# [SOLVED] CPU Clock Multiplier changing on its own????



## deadfred

I am not new to overclocking but i am no pro either. I down loaded cpu-z so I could admire my speed. I overclocked using the bios and then I found that ASUS had some software that came with the motherboard for overclocking so I decided to check it out. I realized after I installed it that it was changing the multiplier for the processor as the computer demanded more power. It normally sits at a multiplier of 6 than runs up to a multiplier of 9 (the BIOS is set to 9.) The computer is stable and has been. i felt more comfortable with the multiplier at 9 and want it to stay at 9 all the time. So I unistalled the software but the multiplier continues to jump from 6 to nine. I couldn't identify anything runnig in the background and have been to the BIOS several time and I can't seen to get the multiplier to stay at 9. Could someone throw me a bone please, thanks


----------



## forcifer

*Re: CPU Clock Multiplier changing on its own????*

do you have speedstep enabled or anything of that sort?


----------



## deadfred

*Re: CPU Clock Multiplier changing on its own????*

Speed step has been disabled, It only comes up in the BIOS if the CPU Ratio Control is set to auto.
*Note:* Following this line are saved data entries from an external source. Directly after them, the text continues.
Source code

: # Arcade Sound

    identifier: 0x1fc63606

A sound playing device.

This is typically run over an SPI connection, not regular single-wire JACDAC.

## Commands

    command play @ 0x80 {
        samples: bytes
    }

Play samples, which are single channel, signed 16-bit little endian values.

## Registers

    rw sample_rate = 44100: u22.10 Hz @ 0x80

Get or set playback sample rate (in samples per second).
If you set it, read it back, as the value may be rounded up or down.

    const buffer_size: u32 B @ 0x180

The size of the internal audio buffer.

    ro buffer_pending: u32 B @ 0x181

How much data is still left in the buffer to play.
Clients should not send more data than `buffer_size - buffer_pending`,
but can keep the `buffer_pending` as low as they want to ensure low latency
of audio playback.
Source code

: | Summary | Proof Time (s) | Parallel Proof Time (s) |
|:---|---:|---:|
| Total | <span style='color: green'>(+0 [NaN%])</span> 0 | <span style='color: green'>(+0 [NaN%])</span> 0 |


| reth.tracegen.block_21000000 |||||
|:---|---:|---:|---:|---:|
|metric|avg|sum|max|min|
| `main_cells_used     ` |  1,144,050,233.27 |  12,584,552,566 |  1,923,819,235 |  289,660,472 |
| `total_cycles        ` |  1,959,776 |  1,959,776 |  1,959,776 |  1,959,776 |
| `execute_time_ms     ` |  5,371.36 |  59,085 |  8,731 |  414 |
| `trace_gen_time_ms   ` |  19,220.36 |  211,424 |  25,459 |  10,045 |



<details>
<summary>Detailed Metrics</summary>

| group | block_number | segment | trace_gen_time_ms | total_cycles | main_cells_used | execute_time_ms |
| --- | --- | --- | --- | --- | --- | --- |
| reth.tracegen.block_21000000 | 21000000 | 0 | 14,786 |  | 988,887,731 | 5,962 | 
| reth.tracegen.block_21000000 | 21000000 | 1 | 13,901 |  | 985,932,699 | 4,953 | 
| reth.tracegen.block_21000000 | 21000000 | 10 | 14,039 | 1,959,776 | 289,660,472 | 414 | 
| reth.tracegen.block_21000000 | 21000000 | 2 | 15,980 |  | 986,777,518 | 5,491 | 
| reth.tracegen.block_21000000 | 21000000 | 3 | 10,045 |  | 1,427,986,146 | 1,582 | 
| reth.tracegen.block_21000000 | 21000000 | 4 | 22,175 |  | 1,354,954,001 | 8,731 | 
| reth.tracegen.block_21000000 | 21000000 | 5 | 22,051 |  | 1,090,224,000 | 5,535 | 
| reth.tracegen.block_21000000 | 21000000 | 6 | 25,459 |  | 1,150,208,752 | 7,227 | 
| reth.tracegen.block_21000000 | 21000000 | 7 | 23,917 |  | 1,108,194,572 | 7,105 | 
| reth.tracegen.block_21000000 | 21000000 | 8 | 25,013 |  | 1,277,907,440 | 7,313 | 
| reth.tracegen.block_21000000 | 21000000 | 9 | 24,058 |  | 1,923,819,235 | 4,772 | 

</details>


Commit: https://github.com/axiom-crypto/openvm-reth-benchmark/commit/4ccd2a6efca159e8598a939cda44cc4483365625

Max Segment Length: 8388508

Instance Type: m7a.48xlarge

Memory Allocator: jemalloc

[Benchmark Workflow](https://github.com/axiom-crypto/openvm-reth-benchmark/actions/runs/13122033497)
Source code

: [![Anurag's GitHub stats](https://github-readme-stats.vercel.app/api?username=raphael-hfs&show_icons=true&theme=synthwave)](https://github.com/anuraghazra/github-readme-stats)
I have it set to manuel and the "intel Speed Step" is not an option. I have tried cpu ratio on auto with the "intel speed step" set to disable. it is all the same out come. Could it be the processor? some built in command that is uncontrolable?


----------



## 1 g0t 0wn3d

*Re: CPU Clock Multiplier changing on its own????*

change your energy settings to maximum proformance


----------



## deadfred

*Re: CPU Clock Multiplier changing on its own????*

I bumped the core voltage up to 1.4 from 1.35 
should i adjust something else?


----------



## 1 g0t 0wn3d

*Re: CPU Clock Multiplier changing on its own????*

oh i was talking about the setting in windows


----------



## forcifer

*Re: CPU Clock Multiplier changing on its own????*

unless you have to, i would bring the vcore back down. will drain the life of your proc and increase heat.


----------



## deadfred

*Re: CPU Clock Multiplier changing on its own????*

OK, I have been looking through windows for power and performance, and all I could find was in the control panel in the performance and maintence. has power management/ power saver options that are pretty basic. I set the power Schemes to always on and no hybernation. Is there another place to change power setting?
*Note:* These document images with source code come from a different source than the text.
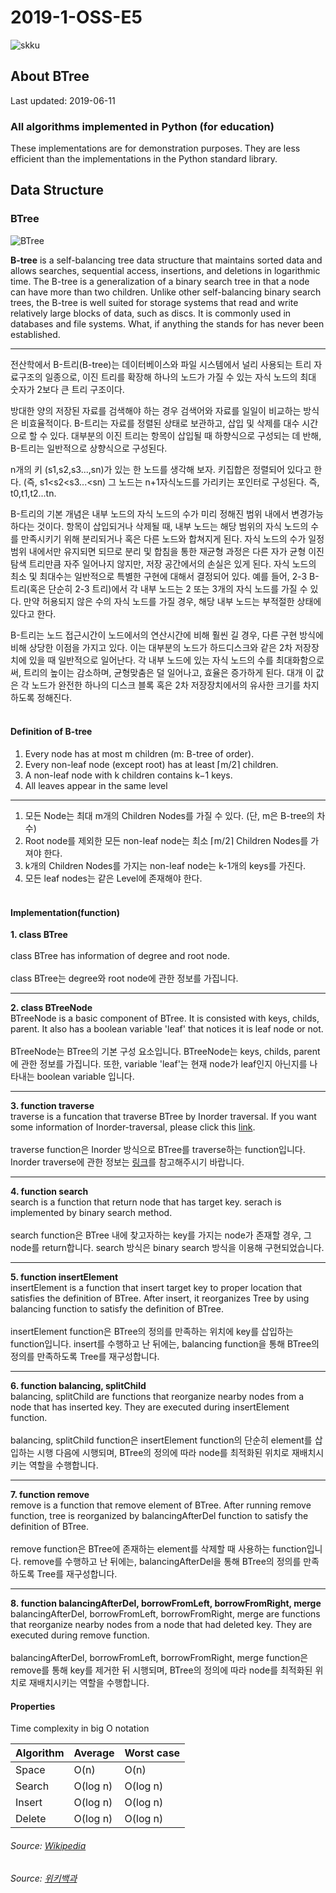 # 2019-1-OSS-E5
![skku](https://ecostat.skku.edu/_res/board_new/img/board/article_no_img.png)
## About BTree
Last updated: 2019-06-11

### All algorithms implemented in Python (for education)

These implementations are for demonstration purposes. They are less efficient than the implementations in the Python standard library.

## Data Structure


### BTree
![BTree](https://www.techglads.com/wp-content/uploads/2015/06/B-tree-in-C-Example-and-Implementation.gif)

**B-tree** is a self-balancing tree data structure that maintains sorted data and allows searches, sequential access, insertions, and deletions in logarithmic time. The B-tree is a generalization of a binary search tree in that a node can have more than two children. Unlike other self-balancing binary search trees, the B-tree is well suited for storage systems that read and write relatively large blocks of data, such as discs. It is commonly used in databases and file systems.
What, if anything the  stands for has never been established.

---
전산학에서 B-트리(B-tree)는 데이터베이스와 파일 시스템에서 널리 사용되는 트리 자료구조의 일종으로, 이진 트리를 확장해 하나의 노드가 가질 수 있는 자식 노드의 최대 숫자가 2보다 큰 트리 구조이다.

방대한 양의 저장된 자료를 검색해야 하는 경우 검색어와 자료를 일일이 비교하는 방식은 비효율적이다. B-트리는 자료를 정렬된 상태로 보관하고, 삽입 및 삭제를 대수 시간으로 할 수 있다. 대부분의 이진 트리는 항목이 삽입될 때 하향식으로 구성되는 데 반해, B-트리는 일반적으로 상향식으로 구성된다.

n개의 키 (s1,s2,s3...,sn)가 있는 한 노드를 생각해 보자. 키집합은 정렬되어 있다고 한다. (즉, s1<s2<s3...<sn) 그 노드는 n+1자식노드를 가리키는 포인터로 구성된다. 즉, t0,t1,t2...tn.

B-트리의 기본 개념은 내부 노드의 자식 노드의 수가 미리 정해진 범위 내에서 변경가능하다는 것이다. 항목이 삽입되거나 삭제될 때, 내부 노드는 해당 범위의 자식 노드의 수를 만족시키기 위해 분리되거나 혹은 다른 노드와 합쳐지게 된다. 자식 노드의 수가 일정 범위 내에서만 유지되면 되므로 분리 및 합침을 통한 재균형 과정은 다른 자가 균형 이진 탐색 트리만큼 자주 일어나지 않지만, 저장 공간에서의 손실은 있게 된다. 자식 노드의 최소 및 최대수는 일반적으로 특별한 구현에 대해서 결정되어 있다. 예를 들어, 2-3 B-트리(혹은 단순히 2-3 트리)에서 각 내부 노드는 2 또는 3개의 자식 노드를 가질 수 있다. 만약 허용되지 않은 수의 자식 노드를 가질 경우, 해당 내부 노드는 부적절한 상태에 있다고 한다.

B-트리는 노드 접근시간이 노드에서의 연산시간에 비해 훨씬 길 경우, 다른 구현 방식에 비해 상당한 이점을 가지고 있다. 이는 대부분의 노드가 하드디스크와 같은 2차 저장장치에 있을 때 일반적으로 일어난다. 각 내부 노드에 있는 자식 노드의 수를 최대화함으로써, 트리의 높이는 감소하며, 균형맞춤은 덜 일어나고, 효율은 증가하게 된다. 대개 이 값은 각 노드가 완전한 하나의 디스크 블록 혹은 2차 저장장치에서의 유사한 크기를 차지하도록 정해진다.<br><br>

#### Definition of B-tree ####
1. Every node has at most m children (m: B-tree of order).
2. Every non-leaf node (except root) has at least ⌈m/2⌉ children.
3. A non-leaf node with k children contains k−1 keys.
4. All leaves appear in the same level
---
1. 모든 Node는 최대 m개의 Children Nodes를 가질 수 있다. (단, m은 B-tree의 차수)
2. Root node를 제외한 모든 non-leaf node는 최소 ⌈m/2⌉ Children Nodes를 가져야 한다.
3. k개의 Children Nodes를 가지는 non-leaf node는 k-1개의 keys를 가진다.
4. 모든 leaf nodes는 같은 Level에 존재해야 한다.<br><br>
#### Implementation(function) ####
**1. class BTree**<br><br>
class BTree has information of degree and root node.<br><br>
class BTree는 degree와 root node에 관한 정보를 가집니다.

---
**2. class BTreeNode**<br>
 BTreeNode is a basic component of BTree. It is consisted with keys, childs, parent. It also has a boolean variable 'leaf' that notices it is leaf node or not.<br><br>
 BTreeNode는 BTree의 기본 구성 요소입니다. BTreeNode는 keys, childs, parent에 관한 정보를 가집니다. 또한, variable 'leaf'는 현재 node가 leaf인지 아닌지를 나타내는 boolean variable 입니다.

---
**3. function traverse**<br>
 traverse is a funcation that traverse BTree by Inorder traversal. If you want some information of Inorder-traversal, please click this [link](https://en.wikipedia.org/wiki/Tree_traversal).<br><br>
 traverse function은 Inorder 방식으로 BTree를 traverse하는 function입니다. Inorder traverse에 관한 정보는 [링크](https://ko.wikipedia.org/wiki/%ED%8A%B8%EB%A6%AC_%EC%88%9C%ED%9A%8C)를 참고해주시기 바랍니다.

---
**4. function search**<br>
 search is a function that return node that has target key. serach is implemented by binary search method.<br><br>
 search function은 BTree 내에 찾고자하는 key를 가지는 node가 존재할 경우, 그 node를 return합니다. search 방식은 binary search 방식을 이용해 구현되었습니다.

---
**5. function insertElement**<br>
 insertElement is a function that insert target key to proper location that satisfies the definition of BTree. After insert, it  reorganizes Tree by using balancing function to satisfy the definition of BTree.<br><Br>
 insertElement function은 BTree의 정의를 만족하는 위치에 key를 삽입하는 function입니다. insert를 수행하고 난 뒤에는, balancing function을 통해 BTree의 정의를 만족하도록 Tree를 재구성합니다.

--- 
**6. function balancing, splitChild**<br>
 balancing, splitChild are functions that reorganize nearby nodes from a node that has inserted key. They are executed during insertElement function.<br><br>
 balancing, splitChild function은 insertElement function의 단순히 element를 삽입하는 시행 다음에 시행되며, BTree의 정의에 따라 node를 최적화된 위치로 재배치시키는 역할을 수행합니다.

---
**7. function remove**<br>
 remove is a function that remove element of BTree. After running remove function, tree is reorganized by balancingAfterDel function to satisfy the definition of BTree.<br><br>
 remove function은 BTree에 존재하는 element를 삭제할 때 사용하는 function입니다. remove를 수행하고 난 뒤에는, balancingAfterDel을 통해 BTree의 정의를 만족하도록 Tree를 재구성합니다.

---
**8. function balancingAfterDel, borrowFromLeft, borrowFromRight, merge**<br>
 balancingAfterDel, borrowFromLeft, borrowFromRight, merge are functions that reorganize nearby nodes from a node that had deleted key. They are executed during remove function.<br><br>
 balancingAfterDel, borrowFromLeft, borrowFromRight, merge function은 remove를 통해 key를 제거한 뒤 시행되며, BTree의 정의에 따라 node를 최적화된 위치로 재배치시키는 역할을 수행합니다.

#### Properties ####
Time complexity in big O notation <br>

Algorithm | Average | Worst case
|---|---|---|
| Space | O(n) | O(n) |
| Search | O(log n) | O(log n) |
| Insert | O(log n) | O(log n) |
| Delete | O(log n) | O(log n) |

###### Source: [Wikipedia](https://en.wikipedia.org/wiki/B-tree)
###### Source: [위키백과](https://ko.wikipedia.org/wiki/B_%ED%8A%B8%EB%A6%AC)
I am going to change the voltage back.


----------



## deadfred

*Re: CPU Clock Multiplier changing on its own????*

While I was changing the voltage back, I set the processor back to what intel says I sould run it at, the multiplier still changes. I attached two pics.


----------



## Thething

*Re: CPU Clock Multiplier changing on its own????*

Hmm mine seems to do this as well but havent posted here as it isnt causing a problem, and still goes to 9 when the computer is under load.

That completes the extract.